Baby musste Martyrium durchleiden

Obwohl ihr Baby wegen einer eiternden Wunde Tage lang weinte, brachte eine junge Mutter das Kind erst zum Arzt, als ihr neuer Lebensgefährte darauf bestand. Wegen Misshandlung Schutzbefohlener verurteilte das Jugendschöffengericht des Amtsgerichts Stadtmitte die zur Tatzeit 20-jährige Meidericherin gestern zu 13 Monaten Jugendhaft.

Im August 2014 hatte sich die sechs Monate alte Tochter der Angeklagten am Hals verletzt. Die Wunde entzündete sich. Versuche der Mutter, sie mit Silberpuder, mit dem man Nabelwunden nach der Geburt versorgt, zu behandeln, scheiterten. Die eiternde Wunde wurde immer größer, fraß bereits Muskelgewebe an. Potenziell bestand Lebensgefahr. Erst ihr neuer Lebensgefährte sorgte schließlich dafür, dass sie das Kind ins Krankenhaus brachte.

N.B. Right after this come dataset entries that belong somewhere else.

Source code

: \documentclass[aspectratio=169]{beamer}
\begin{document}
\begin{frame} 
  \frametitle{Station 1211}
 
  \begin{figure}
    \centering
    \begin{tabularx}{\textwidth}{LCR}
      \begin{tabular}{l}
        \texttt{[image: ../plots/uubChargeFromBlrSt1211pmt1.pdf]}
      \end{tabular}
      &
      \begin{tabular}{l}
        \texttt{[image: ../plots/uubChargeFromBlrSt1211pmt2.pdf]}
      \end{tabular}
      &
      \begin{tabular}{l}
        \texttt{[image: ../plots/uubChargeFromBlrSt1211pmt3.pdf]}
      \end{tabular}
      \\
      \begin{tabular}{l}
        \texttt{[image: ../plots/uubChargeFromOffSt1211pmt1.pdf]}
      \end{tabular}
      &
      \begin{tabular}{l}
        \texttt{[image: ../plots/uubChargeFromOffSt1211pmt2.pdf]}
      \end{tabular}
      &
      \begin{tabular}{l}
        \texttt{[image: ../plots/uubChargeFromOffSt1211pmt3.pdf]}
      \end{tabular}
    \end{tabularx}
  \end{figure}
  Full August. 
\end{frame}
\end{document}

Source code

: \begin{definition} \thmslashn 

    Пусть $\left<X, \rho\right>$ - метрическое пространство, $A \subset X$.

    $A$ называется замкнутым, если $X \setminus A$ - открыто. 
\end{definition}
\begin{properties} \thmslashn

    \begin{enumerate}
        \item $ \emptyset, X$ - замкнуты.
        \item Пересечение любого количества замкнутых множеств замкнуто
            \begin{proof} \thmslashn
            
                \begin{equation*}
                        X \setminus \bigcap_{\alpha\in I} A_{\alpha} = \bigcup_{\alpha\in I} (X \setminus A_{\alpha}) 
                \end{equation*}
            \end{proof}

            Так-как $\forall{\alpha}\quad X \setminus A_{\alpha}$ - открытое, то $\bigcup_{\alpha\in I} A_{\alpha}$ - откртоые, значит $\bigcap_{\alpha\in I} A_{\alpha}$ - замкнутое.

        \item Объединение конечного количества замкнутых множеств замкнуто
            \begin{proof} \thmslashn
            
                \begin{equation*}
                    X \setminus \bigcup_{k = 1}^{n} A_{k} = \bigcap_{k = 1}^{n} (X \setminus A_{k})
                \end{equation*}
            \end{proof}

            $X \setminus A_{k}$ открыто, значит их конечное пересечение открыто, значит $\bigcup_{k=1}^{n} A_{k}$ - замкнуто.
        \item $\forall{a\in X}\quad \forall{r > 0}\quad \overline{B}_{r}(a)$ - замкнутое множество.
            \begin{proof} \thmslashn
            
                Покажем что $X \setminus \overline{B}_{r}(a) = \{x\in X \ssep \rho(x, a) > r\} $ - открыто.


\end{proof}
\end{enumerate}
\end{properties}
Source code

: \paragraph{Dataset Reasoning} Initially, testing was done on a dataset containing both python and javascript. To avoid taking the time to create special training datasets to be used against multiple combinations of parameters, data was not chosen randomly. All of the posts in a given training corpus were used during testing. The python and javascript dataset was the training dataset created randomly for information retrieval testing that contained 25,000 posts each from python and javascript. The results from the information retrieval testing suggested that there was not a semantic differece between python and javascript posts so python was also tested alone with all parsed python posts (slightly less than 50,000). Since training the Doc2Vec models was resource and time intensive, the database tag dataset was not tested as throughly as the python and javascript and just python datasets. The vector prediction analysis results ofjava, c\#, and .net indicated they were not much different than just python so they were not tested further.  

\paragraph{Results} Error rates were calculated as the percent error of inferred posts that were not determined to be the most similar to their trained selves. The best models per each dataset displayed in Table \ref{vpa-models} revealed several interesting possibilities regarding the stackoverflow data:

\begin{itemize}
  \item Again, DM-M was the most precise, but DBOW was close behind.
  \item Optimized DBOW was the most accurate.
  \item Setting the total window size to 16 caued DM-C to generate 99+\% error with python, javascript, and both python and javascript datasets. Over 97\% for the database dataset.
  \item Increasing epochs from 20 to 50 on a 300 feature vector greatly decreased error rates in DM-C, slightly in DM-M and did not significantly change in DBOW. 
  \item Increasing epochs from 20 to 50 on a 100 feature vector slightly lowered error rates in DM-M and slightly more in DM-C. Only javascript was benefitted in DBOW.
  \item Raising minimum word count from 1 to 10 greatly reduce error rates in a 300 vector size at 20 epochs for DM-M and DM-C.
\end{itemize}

Durch ihren Verteidiger ließ die Angeklagte ein Geständnis ablegen. Sie sei eine deutsche Sinti und von ihrer Familie verstoßen worden, weil sie sich im Frühjahr 2014 vom Vater ihrer drei Kinder trennte und einem neuen Lebensgefährten zuwandte, erklärte der Anwalt. Zur Tatzeit habe die Frau viel getrunken, bei anderen Gelegenheiten das Kind auch schon einmal fallen lassen. Inzwischen lebt übrigens keines ihrer Kinder mehr bei der 21-Jährigen.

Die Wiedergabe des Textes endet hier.